Guideline-Based Recommendations

Diagnosis

  • Current LLMs should not be relied upon for generating comprehensive differential diagnoses due to high failure rates.
  • Physicians must maintain primary responsibility for diagnostic reasoning and decision-making.

Management

  • LLMs may assist with management tasks but require careful supervision and validation by clinicians.

Monitoring & Follow-up

  • Ongoing evaluation of AI tools using metrics that assess the full clinical workflow, including reasoning processes, is essential.

Risks

  • Premature convergence on single diagnoses by LLMs can lead to missed alternative diagnoses.
  • Variability and hallucinations in LLM outputs pose risks for clinical deployment without oversight.

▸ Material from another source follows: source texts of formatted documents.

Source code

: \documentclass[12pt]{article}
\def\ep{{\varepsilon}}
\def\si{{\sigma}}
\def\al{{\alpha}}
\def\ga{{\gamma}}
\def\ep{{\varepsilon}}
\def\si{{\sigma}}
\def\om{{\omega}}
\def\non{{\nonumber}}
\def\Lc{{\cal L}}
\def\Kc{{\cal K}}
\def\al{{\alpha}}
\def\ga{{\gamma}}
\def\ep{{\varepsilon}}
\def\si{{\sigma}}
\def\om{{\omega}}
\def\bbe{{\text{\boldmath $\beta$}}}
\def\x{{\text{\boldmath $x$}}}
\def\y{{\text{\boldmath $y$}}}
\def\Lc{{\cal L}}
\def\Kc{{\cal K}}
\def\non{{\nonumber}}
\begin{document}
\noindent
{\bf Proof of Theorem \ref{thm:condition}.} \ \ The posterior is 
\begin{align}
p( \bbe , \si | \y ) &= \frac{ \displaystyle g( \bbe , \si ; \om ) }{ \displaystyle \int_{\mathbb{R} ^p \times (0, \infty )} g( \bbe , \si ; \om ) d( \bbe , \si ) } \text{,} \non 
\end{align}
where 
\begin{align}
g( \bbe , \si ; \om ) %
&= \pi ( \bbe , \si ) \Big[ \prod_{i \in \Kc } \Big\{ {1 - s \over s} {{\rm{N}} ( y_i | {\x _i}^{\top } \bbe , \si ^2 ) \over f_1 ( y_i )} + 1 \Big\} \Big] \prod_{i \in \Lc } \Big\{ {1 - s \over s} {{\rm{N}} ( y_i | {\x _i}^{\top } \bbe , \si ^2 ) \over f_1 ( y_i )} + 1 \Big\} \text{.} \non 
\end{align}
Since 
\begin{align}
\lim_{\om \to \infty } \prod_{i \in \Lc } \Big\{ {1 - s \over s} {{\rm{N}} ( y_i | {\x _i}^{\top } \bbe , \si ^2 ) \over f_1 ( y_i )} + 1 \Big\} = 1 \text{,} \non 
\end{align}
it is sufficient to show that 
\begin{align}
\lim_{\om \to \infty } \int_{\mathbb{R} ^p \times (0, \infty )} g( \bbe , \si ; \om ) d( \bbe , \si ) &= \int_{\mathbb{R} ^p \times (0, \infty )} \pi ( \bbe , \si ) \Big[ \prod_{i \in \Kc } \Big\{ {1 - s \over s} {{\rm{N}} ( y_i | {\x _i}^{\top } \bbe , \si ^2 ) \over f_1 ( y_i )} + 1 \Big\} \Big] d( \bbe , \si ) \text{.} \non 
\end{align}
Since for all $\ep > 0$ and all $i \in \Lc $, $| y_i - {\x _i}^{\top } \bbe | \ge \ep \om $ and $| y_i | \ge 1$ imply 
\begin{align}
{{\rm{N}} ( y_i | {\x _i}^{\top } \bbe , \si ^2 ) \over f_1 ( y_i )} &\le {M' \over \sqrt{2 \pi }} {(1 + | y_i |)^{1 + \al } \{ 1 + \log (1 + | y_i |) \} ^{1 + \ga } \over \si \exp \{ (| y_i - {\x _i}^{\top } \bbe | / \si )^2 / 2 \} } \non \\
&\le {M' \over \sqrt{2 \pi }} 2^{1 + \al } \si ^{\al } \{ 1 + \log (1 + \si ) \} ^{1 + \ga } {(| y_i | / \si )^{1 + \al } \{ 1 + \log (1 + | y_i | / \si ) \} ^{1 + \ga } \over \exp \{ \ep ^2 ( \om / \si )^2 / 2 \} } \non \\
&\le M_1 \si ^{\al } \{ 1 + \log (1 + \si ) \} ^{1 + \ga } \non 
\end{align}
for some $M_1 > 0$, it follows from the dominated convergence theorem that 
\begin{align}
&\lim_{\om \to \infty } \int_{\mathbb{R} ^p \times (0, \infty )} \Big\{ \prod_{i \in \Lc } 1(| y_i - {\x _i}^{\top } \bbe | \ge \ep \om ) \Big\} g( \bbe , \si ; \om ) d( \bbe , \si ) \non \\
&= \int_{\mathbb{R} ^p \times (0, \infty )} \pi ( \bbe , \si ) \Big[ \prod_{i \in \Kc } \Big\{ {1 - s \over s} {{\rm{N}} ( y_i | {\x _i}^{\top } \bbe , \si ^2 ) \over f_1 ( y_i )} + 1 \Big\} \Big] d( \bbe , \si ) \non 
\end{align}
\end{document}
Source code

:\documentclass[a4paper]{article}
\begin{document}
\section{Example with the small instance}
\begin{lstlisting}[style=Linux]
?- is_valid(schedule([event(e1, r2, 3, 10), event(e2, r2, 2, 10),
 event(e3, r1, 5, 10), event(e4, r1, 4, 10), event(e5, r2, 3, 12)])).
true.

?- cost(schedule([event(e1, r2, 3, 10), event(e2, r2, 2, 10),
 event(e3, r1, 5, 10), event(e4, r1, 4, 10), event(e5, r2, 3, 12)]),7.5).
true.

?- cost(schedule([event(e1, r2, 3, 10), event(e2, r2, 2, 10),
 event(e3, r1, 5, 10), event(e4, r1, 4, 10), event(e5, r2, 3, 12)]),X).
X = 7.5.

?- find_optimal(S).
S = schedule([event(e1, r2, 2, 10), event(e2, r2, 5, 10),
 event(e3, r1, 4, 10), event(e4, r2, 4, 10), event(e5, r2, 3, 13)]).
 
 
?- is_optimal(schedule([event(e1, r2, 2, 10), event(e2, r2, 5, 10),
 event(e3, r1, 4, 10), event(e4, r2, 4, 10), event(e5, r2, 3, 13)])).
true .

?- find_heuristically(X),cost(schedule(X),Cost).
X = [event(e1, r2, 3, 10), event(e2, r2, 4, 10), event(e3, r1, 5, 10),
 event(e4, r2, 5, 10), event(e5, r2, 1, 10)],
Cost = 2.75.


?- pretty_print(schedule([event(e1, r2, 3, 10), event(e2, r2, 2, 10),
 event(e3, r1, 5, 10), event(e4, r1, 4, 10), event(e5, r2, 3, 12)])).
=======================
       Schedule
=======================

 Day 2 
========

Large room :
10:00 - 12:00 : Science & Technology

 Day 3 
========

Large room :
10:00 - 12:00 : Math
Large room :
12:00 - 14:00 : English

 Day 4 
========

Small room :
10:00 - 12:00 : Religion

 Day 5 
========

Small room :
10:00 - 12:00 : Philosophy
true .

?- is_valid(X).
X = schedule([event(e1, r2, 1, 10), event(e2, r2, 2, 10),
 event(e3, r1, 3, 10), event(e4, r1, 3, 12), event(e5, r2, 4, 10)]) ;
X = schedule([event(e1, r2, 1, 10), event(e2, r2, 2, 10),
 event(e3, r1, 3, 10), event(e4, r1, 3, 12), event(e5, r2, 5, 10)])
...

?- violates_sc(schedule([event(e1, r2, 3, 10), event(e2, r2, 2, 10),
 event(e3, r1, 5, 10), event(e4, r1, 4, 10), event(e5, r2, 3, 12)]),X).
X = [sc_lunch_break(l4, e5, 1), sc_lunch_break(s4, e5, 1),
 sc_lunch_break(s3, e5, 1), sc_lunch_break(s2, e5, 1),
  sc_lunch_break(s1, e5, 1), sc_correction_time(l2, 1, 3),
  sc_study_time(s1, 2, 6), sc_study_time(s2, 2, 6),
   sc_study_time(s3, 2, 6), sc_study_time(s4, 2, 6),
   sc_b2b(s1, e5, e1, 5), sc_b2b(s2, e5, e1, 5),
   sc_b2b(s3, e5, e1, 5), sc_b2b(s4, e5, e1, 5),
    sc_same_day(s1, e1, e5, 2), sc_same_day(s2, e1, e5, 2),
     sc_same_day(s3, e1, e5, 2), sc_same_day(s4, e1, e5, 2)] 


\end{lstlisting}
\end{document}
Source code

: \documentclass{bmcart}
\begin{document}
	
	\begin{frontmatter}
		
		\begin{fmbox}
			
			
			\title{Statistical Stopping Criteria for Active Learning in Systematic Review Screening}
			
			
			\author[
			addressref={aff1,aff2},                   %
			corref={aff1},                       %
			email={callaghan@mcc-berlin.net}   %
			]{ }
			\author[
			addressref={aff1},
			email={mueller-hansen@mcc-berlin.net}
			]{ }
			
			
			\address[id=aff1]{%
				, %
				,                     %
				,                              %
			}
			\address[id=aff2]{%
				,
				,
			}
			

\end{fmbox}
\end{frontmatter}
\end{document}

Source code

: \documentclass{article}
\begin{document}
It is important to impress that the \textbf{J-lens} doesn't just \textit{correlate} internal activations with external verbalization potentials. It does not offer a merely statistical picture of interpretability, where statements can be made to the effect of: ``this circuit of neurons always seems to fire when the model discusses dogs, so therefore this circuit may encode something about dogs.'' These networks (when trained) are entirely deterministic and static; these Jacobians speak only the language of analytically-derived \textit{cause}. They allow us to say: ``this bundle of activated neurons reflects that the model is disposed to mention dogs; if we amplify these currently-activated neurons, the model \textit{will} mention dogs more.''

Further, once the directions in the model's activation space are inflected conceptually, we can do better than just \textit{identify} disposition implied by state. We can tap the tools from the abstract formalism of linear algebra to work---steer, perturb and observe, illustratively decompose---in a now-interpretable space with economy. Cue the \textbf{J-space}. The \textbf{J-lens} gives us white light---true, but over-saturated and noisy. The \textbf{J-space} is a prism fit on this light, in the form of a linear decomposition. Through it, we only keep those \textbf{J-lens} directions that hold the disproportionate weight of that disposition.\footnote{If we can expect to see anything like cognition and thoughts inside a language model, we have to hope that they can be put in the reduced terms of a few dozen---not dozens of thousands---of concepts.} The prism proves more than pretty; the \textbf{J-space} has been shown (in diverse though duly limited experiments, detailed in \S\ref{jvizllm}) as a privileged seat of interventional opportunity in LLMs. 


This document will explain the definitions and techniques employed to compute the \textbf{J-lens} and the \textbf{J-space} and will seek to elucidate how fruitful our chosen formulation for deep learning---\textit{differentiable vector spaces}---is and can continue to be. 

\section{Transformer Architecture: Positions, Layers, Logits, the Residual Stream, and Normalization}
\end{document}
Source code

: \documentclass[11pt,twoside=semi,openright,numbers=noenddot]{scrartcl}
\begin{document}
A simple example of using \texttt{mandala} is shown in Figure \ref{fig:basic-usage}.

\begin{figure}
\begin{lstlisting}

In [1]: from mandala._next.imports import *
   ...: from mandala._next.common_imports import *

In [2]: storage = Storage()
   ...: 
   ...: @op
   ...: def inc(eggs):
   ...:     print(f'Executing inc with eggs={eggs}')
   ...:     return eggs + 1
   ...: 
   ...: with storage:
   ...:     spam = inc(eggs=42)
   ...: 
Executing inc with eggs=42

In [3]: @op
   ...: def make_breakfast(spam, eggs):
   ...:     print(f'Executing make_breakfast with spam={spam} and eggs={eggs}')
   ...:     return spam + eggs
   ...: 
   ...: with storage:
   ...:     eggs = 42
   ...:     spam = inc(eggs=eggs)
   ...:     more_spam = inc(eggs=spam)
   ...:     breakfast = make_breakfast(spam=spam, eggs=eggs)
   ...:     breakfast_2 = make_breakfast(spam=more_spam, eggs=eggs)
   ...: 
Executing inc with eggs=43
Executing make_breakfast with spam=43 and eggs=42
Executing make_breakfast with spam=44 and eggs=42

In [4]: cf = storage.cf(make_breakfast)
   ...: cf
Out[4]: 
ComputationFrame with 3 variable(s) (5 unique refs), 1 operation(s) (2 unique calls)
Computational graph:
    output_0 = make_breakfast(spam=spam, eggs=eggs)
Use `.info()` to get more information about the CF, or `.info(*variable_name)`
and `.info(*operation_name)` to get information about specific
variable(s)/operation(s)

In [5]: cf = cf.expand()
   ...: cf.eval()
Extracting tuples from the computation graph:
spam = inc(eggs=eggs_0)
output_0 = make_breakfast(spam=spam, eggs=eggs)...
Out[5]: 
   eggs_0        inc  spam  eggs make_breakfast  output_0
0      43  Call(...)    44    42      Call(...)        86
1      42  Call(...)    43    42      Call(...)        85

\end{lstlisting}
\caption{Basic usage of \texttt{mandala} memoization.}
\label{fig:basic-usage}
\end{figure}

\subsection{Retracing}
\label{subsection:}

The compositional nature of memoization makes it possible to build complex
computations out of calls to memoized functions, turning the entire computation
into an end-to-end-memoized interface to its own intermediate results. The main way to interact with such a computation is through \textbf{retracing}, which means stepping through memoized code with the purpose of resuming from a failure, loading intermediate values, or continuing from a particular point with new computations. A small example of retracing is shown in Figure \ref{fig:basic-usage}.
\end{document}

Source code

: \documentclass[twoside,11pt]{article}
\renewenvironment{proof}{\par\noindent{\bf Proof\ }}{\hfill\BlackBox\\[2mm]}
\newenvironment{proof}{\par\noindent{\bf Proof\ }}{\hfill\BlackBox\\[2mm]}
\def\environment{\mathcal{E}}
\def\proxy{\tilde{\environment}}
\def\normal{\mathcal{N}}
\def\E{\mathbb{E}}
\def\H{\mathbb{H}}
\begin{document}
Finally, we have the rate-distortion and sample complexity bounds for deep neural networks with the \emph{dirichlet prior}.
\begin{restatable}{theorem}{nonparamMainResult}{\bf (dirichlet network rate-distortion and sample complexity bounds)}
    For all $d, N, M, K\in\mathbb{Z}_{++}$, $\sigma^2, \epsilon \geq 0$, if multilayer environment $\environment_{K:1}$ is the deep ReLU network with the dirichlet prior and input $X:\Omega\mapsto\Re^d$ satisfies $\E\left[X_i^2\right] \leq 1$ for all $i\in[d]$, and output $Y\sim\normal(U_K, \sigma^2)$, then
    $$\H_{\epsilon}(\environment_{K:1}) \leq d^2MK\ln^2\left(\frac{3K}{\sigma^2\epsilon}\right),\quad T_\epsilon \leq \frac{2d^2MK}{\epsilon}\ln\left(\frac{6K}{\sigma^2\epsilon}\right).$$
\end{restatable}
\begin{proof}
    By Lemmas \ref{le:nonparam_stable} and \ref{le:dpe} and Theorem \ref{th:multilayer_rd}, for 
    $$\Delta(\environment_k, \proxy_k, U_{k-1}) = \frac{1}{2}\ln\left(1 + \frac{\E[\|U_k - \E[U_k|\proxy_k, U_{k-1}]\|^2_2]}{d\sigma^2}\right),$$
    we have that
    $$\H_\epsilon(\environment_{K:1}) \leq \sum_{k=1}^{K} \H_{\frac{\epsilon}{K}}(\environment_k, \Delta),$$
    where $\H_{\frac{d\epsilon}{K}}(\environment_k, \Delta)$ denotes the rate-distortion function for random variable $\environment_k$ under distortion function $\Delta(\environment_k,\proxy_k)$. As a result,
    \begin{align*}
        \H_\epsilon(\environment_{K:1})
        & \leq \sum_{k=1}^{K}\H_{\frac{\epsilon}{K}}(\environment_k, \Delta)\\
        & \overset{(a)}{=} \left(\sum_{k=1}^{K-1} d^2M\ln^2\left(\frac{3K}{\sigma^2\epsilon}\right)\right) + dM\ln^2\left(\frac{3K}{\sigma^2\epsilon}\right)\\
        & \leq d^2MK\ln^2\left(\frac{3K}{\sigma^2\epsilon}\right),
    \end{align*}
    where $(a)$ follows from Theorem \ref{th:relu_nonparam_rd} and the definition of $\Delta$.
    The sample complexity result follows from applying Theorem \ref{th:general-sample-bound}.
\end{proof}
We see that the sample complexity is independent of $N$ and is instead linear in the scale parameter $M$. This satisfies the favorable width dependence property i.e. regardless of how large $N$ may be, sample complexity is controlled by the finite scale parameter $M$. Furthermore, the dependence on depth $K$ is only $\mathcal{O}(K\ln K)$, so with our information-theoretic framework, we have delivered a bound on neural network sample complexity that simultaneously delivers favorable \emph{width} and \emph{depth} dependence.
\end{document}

Patient & Prescribing Data

Simulated patients represented by standardized clinical vignettes

LLMs showed intermediate accuracy in management tasks but lack demonstrated advanced clinical reasoning for safe autonomous use.

Clinical Best Practices

  • Use LLMs as adjunct tools under direct physician supervision rather than autonomous decision-makers.
  • Evaluate AI model outputs critically, especially differential diagnoses, to avoid premature diagnostic closure.
  • Incorporate evaluation frameworks like PrIME-LLM that assess reasoning across the clinical workflow.
  • Remain cautious of variability and hallucinations inherent in current LLM architectures.
  • Prioritize physician judgment and clinical expertise over AI-generated conclusions.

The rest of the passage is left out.